Vapor/Liquid Behaviors in Split-Injection D.I. Diesel Sprays in a 2-D Model Combustion Chamber

Some experimental investigations have shown that the trade-off curve of NOx vs. particulate of a D.I. diesel engine with split-injection strategies can be shifted closer to the origin than those with a single-pulse injection, thus reducing both particulate and NOx emissions significantly. It is clear that the injection mass ratios and the dwell(s) between injection pulses have significant effects on the combustion and emissions formation processes in the D.I. diesel engine. However, how and why these parameters significantly affect the engine performances remains unexplained. The effects of both injection mass ratios and dwell between injections on vapor/liquid distributions in the split-injection diesel sprays impinging on a flat wall have been examined in our previous work. In this paper, the behaviors of the split-injection diesel sprays in a 2-dimensional model combustion chamber, which was installed in a high-temperature and high-pressure constant volume vessel filled with nitrogen, was observed by use of the ultraviolet-visible laser absorption-scattering (LAS) imaging technique.
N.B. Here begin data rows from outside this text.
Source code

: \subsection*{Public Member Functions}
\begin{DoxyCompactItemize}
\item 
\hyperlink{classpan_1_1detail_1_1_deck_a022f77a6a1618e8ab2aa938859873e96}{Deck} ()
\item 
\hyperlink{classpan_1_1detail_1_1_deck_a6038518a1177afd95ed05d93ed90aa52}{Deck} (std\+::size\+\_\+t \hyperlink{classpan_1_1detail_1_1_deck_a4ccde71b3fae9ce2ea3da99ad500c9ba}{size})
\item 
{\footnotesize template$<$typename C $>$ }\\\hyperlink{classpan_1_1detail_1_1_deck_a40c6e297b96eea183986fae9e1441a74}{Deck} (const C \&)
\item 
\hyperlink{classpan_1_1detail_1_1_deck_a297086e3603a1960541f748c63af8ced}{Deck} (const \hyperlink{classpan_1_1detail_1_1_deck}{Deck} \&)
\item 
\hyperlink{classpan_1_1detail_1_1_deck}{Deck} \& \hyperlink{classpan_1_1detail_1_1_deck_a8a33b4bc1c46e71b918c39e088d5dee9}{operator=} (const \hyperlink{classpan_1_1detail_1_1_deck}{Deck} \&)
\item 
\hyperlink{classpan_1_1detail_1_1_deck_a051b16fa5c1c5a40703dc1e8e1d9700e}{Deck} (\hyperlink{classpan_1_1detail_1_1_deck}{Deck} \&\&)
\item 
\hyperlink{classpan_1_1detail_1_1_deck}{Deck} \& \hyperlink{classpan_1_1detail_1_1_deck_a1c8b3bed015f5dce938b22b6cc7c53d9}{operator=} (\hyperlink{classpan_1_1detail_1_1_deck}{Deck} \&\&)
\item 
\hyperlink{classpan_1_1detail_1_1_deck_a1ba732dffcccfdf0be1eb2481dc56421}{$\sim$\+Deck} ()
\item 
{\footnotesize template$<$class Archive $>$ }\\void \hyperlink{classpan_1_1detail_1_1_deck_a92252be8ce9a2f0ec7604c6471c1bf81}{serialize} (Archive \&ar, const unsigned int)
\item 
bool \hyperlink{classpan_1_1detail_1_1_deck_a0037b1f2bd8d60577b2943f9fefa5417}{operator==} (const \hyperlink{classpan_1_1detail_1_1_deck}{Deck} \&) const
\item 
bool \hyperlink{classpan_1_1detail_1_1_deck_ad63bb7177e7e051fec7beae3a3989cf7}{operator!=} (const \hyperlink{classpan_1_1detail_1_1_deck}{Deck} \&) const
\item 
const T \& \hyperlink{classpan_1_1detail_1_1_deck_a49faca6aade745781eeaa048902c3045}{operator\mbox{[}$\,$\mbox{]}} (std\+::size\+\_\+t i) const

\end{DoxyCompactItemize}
The effect of the injection mass ratios and the effect of the dwell(s) between injections on the distributions of fuel vapor and droplets were clarified through qualitative imaging of the optical thickness of vapor and the optical thickness of droplets, respectively. The findings give an implication to the potential relation between the vapor/liquid behaviors in the split-injection sprays and the reduction mechanism of NOx and particulate emissions of the D.I. diesel engine.